Search the entries for the word "always". Copy each line in which it is found.
Top of AVAILABLE DATA
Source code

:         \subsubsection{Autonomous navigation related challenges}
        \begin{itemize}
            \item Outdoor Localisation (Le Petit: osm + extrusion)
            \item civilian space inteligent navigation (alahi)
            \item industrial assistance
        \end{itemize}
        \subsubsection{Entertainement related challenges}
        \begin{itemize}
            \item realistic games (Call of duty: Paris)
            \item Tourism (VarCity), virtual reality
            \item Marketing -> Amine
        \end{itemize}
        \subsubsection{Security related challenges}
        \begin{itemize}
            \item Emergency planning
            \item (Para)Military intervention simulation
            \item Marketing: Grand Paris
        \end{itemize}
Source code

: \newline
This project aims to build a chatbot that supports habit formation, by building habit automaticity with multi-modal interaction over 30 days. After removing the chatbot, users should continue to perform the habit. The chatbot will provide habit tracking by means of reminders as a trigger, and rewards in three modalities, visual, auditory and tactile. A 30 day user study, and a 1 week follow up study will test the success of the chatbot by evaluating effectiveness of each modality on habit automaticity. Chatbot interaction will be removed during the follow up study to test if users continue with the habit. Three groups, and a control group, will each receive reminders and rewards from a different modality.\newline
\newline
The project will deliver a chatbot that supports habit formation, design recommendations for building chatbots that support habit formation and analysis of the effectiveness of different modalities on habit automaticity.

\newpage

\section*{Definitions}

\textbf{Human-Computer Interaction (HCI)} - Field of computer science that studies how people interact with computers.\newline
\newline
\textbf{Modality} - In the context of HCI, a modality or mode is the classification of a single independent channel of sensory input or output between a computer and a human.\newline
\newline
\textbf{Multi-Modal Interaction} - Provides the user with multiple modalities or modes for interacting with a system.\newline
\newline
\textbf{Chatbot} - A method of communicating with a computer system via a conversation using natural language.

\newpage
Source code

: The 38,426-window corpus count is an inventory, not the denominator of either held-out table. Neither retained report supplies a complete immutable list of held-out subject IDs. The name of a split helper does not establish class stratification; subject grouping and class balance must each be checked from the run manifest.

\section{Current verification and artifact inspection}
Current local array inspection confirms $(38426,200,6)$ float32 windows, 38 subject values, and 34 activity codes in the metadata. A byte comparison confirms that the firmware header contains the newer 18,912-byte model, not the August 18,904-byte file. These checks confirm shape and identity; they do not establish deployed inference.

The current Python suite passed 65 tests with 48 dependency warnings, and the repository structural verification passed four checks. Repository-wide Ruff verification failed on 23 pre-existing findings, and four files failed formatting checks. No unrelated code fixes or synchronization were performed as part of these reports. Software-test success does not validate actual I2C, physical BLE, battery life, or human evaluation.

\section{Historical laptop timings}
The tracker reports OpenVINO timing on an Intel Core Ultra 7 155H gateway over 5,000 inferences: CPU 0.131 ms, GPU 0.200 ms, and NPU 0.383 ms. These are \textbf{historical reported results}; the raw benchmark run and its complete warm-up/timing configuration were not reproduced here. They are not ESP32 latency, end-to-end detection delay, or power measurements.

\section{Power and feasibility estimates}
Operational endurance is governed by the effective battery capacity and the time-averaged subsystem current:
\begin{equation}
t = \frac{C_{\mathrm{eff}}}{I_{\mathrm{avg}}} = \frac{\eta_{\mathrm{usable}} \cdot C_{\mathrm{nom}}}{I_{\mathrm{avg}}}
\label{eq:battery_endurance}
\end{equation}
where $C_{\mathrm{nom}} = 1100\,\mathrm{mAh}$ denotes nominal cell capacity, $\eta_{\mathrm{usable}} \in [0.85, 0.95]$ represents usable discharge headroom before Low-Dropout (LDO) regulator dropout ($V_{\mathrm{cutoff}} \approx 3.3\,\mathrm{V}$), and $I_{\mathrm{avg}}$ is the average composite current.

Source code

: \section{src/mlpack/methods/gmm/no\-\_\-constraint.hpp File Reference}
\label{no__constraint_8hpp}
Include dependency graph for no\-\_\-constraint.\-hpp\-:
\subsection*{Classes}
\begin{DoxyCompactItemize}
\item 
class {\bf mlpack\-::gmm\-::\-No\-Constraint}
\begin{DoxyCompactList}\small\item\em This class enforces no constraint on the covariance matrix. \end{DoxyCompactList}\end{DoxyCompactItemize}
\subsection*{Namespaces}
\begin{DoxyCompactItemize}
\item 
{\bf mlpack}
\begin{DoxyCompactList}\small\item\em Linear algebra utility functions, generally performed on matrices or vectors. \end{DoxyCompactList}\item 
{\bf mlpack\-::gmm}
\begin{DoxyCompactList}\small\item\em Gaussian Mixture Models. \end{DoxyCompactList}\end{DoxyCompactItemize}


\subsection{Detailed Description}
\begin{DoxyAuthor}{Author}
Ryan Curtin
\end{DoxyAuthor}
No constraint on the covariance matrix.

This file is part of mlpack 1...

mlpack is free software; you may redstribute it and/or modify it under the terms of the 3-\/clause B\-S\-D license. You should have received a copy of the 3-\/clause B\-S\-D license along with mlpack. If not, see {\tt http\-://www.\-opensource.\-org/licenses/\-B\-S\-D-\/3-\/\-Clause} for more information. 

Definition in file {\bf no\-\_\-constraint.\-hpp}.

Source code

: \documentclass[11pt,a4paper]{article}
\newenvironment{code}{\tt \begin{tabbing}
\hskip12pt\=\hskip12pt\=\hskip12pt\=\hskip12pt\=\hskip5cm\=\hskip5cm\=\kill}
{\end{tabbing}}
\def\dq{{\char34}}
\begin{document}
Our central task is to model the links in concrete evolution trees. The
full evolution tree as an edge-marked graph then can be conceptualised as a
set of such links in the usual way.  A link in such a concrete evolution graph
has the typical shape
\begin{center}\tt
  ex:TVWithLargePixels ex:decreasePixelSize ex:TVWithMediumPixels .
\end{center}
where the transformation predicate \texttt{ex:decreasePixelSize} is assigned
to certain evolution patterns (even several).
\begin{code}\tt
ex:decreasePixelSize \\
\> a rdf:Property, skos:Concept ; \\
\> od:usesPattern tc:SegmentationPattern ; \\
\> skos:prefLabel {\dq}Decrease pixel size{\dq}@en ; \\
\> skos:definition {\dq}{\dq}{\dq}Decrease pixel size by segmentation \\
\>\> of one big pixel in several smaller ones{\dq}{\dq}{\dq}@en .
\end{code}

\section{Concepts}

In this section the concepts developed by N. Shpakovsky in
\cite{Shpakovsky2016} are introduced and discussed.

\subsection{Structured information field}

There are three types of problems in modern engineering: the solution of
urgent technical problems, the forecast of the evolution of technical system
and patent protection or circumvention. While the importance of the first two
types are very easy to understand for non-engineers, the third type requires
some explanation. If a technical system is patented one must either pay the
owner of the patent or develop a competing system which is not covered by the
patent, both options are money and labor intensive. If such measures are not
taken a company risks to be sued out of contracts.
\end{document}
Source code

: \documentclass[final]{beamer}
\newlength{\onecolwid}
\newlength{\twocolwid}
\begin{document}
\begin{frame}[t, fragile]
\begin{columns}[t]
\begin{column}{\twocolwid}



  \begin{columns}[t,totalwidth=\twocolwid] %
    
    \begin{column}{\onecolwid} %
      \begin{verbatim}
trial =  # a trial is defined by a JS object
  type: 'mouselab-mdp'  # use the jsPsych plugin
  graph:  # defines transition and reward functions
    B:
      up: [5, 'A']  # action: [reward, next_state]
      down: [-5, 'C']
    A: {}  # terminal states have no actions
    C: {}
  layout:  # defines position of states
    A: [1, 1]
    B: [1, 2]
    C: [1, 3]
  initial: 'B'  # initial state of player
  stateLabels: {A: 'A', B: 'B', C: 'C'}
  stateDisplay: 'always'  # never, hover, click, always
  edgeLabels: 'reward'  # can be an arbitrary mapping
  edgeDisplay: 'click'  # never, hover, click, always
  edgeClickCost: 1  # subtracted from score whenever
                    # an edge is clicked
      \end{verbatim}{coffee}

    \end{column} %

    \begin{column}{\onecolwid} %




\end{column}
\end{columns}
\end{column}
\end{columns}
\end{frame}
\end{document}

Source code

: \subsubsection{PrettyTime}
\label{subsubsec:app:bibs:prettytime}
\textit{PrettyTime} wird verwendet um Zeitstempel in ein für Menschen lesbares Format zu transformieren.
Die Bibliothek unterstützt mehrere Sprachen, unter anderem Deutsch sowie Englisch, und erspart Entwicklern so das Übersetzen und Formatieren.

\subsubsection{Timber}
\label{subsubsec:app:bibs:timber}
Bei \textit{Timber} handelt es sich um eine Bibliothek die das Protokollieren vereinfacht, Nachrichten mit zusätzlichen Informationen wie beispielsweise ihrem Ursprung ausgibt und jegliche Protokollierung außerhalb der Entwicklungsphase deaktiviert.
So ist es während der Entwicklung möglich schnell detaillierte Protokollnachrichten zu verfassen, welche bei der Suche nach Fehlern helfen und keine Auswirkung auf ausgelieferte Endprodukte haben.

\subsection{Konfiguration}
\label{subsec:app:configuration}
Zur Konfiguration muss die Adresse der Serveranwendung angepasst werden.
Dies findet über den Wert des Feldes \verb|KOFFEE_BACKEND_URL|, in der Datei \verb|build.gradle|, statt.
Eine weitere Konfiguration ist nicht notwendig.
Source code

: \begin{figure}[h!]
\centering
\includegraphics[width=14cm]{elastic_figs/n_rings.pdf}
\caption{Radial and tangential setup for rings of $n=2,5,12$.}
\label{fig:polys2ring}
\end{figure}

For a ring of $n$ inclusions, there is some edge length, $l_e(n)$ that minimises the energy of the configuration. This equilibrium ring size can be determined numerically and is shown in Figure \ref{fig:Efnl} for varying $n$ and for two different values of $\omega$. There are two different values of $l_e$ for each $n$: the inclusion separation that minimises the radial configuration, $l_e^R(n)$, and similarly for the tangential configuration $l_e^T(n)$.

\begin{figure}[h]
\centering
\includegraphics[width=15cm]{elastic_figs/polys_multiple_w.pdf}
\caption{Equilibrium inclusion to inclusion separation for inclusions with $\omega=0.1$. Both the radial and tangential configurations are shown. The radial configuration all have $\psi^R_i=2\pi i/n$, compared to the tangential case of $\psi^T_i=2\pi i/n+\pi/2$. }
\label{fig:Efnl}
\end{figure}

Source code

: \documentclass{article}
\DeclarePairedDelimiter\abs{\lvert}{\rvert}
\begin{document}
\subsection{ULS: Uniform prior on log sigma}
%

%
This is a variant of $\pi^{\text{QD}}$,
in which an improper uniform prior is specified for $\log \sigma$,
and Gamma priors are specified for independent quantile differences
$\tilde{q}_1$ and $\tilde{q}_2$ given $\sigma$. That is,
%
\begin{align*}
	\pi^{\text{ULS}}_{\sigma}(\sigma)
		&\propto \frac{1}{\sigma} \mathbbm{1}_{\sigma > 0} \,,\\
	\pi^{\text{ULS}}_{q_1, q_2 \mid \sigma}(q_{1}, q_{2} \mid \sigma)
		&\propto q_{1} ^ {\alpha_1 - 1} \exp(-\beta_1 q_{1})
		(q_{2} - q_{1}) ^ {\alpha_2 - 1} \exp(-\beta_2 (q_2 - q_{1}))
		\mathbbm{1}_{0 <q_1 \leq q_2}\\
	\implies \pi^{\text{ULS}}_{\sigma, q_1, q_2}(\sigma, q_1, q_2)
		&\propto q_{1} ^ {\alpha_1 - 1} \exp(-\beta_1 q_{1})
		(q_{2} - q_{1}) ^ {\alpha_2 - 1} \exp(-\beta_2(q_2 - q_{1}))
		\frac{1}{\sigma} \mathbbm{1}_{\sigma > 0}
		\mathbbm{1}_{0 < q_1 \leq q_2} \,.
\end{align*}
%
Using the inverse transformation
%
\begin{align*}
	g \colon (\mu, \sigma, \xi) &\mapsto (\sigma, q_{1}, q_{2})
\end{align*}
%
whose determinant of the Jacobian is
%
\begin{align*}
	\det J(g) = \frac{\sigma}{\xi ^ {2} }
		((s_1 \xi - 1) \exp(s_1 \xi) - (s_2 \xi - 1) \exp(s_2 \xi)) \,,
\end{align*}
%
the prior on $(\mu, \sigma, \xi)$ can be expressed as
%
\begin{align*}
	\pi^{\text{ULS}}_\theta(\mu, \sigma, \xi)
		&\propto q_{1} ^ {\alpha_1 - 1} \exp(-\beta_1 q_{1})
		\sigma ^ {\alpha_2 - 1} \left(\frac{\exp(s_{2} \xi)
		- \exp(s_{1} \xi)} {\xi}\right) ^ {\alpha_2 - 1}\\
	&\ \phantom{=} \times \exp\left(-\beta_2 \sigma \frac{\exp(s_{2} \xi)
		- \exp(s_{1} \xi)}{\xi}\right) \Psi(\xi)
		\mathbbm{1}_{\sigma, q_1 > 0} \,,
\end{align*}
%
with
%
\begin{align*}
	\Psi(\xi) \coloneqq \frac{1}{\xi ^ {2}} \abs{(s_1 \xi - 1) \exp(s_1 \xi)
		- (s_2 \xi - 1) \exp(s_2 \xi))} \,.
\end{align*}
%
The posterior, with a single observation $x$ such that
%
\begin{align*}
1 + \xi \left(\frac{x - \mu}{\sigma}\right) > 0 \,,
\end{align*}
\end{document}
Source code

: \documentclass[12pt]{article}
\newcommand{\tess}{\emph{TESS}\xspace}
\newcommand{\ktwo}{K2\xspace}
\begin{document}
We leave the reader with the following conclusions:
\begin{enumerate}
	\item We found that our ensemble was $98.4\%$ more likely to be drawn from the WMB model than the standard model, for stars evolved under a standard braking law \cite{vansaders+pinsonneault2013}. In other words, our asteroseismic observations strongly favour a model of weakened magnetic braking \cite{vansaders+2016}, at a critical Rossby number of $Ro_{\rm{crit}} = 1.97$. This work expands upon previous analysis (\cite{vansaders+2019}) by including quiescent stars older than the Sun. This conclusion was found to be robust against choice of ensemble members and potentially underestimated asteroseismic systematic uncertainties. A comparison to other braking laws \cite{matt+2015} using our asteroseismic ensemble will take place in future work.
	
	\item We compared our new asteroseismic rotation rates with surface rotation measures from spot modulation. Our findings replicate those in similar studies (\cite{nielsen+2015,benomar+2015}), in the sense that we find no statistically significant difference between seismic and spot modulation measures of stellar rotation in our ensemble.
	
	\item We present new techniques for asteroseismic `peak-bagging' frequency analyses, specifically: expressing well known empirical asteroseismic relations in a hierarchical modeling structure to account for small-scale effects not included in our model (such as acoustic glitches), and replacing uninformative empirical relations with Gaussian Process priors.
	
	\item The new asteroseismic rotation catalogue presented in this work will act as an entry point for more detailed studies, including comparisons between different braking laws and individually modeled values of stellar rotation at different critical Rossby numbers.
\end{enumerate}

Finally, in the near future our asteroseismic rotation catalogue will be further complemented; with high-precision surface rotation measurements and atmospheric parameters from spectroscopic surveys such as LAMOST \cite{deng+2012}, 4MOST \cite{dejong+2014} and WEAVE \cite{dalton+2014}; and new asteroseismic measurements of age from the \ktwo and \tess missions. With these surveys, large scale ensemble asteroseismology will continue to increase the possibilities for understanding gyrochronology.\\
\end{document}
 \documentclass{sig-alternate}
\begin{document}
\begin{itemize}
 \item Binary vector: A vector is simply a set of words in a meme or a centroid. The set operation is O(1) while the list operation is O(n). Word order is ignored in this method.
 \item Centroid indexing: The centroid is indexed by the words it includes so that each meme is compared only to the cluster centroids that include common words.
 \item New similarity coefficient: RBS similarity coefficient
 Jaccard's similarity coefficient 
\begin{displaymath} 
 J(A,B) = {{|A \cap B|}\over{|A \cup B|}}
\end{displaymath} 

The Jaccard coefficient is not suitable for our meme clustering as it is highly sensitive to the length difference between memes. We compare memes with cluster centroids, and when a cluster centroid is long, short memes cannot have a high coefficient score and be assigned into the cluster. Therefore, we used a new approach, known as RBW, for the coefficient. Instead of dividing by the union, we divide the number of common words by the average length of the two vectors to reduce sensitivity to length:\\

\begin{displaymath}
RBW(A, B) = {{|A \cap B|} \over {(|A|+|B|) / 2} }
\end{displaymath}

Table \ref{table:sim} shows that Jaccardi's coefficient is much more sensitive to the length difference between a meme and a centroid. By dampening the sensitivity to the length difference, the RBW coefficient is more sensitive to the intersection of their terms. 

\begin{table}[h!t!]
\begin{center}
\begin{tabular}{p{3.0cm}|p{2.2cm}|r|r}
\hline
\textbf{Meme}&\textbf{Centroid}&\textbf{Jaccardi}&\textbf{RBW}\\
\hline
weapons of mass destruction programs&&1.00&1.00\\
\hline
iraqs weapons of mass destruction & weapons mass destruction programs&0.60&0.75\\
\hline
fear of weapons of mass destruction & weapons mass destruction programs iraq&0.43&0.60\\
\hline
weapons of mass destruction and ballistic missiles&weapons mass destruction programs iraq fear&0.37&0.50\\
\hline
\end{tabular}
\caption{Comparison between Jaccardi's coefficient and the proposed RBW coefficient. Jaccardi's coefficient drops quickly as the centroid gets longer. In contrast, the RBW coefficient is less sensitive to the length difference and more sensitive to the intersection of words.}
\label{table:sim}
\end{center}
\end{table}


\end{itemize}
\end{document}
Bottom of AVAILABLE DATA
**OUTPUT OF THE TASK**:
  stateDisplay: 'always'  # never, hover, click, always
  edgeDisplay: 'click'  # never, hover, click, always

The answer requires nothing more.